今年も夫が一番好きな雑誌MONOCLEの"The World's Most Liveable Cities"(世界で最も暮らしやすい都市)特集が出ました。
MONOCLEは雑誌Wallpaperを大成功させたタイラー・ブリュレが満を持して2007年発刊した国際情勢、ビジネス、デザイン、文化などをテーマにした世界を飛び回るジェットセッターをターゲットにした雑誌で、夫は発売日に書店に走るほどはまっています(→『世界を飛び回るジェットセッターのための雑誌"MONOCLE"』)。
毎年夏に出るこの特集号は私も好きで参考にしています。
今年のTop 20は以下。
1. チューリッヒ
2. コペンハーゲン
3. 東京
4. ミュンヘン
5. ヘルシンキ
6. ストックホルム
7. ウィーン
8. パリ
9. メルボルン
10. ベルリン
11. ホノルル
12. マドリッド
13. シドニー
14. バンクーバー
15. バルセロナ
16. 福岡
17. オスロ
18. シンガポール
19. モントリオール
20. オークランド
「最も暮らしやすい都市」なんて個人によって異なる主観的な価値観以外の何物でもないので、「順位付けするなんてナンセンス」とか言わないこととします。
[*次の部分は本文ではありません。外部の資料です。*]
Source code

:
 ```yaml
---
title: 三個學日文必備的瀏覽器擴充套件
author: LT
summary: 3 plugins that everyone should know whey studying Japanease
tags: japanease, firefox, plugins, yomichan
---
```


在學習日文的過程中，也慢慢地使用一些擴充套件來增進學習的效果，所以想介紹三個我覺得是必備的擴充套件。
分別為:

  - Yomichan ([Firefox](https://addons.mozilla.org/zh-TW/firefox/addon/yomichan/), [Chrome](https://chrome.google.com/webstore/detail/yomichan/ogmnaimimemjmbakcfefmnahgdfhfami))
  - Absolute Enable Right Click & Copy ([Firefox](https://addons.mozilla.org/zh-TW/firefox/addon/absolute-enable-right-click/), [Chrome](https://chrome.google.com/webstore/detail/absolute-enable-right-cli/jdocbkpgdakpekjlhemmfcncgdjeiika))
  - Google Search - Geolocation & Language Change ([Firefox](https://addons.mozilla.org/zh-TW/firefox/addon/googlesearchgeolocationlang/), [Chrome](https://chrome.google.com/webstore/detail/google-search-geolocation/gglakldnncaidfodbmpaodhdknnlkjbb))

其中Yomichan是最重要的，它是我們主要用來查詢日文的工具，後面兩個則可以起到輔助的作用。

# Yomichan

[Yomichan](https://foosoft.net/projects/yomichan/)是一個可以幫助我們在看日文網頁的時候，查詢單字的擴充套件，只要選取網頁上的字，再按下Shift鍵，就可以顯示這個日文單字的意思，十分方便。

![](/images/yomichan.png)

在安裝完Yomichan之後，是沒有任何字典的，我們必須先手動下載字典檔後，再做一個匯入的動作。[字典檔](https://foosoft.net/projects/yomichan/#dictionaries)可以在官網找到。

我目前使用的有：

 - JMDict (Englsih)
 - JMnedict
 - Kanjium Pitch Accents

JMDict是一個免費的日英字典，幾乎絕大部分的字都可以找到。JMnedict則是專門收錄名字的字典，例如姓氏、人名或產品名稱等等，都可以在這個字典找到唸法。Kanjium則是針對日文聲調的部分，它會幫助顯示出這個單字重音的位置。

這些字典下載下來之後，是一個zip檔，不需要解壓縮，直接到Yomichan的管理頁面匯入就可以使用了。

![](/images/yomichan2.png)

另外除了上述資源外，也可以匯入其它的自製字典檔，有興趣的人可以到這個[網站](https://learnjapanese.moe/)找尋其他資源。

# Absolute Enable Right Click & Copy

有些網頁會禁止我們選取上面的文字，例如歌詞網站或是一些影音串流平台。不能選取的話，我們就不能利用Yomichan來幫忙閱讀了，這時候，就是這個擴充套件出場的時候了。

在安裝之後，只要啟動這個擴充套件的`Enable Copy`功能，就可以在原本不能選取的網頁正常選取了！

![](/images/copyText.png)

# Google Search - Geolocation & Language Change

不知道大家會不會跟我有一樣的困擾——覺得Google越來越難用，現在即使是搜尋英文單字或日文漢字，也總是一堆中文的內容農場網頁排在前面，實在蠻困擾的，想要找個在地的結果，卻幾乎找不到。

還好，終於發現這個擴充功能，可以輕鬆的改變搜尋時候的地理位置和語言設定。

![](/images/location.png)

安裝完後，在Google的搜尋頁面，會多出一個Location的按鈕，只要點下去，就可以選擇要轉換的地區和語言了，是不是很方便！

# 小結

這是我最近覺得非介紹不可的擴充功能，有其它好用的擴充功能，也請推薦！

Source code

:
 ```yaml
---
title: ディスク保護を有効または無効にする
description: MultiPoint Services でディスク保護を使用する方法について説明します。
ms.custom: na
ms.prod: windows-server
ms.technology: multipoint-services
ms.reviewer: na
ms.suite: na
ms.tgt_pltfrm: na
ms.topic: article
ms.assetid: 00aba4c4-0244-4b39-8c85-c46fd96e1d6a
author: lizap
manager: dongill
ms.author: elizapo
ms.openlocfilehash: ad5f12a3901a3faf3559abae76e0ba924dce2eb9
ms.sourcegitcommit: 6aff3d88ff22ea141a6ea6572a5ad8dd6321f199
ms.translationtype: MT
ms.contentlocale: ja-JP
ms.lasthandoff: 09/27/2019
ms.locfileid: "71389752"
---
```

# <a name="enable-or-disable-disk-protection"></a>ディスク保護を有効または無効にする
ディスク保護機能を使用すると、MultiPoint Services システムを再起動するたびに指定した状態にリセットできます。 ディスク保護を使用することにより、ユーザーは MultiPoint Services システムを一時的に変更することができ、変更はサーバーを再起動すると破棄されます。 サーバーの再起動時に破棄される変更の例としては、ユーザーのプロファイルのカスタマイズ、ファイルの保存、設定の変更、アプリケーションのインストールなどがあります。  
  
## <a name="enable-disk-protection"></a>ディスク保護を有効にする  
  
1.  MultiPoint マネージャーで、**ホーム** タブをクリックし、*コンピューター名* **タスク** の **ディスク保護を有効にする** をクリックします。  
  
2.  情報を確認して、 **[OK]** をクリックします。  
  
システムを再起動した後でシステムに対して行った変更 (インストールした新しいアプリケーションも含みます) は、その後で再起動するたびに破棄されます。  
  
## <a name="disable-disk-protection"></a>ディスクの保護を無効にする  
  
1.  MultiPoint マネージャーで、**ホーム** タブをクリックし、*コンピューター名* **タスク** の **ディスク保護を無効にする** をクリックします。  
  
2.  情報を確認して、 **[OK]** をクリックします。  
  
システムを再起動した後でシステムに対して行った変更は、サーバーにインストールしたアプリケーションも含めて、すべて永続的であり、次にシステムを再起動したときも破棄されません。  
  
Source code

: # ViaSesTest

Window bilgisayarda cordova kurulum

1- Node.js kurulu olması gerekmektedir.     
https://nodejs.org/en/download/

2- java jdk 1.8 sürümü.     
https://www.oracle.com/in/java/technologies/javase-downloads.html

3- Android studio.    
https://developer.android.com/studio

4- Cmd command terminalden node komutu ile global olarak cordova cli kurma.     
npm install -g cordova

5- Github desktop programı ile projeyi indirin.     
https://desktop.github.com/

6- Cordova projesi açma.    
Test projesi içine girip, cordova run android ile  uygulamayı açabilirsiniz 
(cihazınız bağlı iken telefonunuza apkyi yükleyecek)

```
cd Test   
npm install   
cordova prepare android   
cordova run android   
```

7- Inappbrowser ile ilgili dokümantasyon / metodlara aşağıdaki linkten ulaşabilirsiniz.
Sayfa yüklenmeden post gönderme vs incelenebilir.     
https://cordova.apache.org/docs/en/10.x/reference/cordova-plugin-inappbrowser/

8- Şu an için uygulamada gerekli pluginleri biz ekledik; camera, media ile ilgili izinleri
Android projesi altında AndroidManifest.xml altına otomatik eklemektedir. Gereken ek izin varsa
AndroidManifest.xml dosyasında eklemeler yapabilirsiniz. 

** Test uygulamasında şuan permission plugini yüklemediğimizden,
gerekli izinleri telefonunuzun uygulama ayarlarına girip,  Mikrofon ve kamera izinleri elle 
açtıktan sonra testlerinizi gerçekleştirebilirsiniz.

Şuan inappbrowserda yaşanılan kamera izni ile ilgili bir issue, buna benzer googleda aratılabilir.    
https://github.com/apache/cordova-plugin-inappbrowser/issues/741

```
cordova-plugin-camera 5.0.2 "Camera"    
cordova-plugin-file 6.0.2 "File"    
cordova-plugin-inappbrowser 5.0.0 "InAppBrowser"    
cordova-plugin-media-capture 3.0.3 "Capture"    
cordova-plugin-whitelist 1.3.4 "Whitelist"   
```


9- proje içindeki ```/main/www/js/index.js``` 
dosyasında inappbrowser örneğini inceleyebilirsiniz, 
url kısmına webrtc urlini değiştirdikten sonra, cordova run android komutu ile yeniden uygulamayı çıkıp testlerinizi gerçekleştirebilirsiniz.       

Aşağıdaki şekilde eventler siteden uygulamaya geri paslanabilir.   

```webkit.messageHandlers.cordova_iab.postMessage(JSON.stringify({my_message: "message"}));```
MONOCLE編集部の好みは非常に偏っているので、全体的な傾向の分析は去年のランキング紹介でやってますので、そちらをどうぞ。
どういう項目を指標としているかが、興味深いので私の解説付きで紹介します。 この項目ごとの重要度が人によって全然異なるところでしょう。
- 国際線の数:ジェットセッターを対象としているため。 実際シンガポールに来て、空港が便利って重要だなー、と思う→参考:『Quality of (Traveler's) Life』。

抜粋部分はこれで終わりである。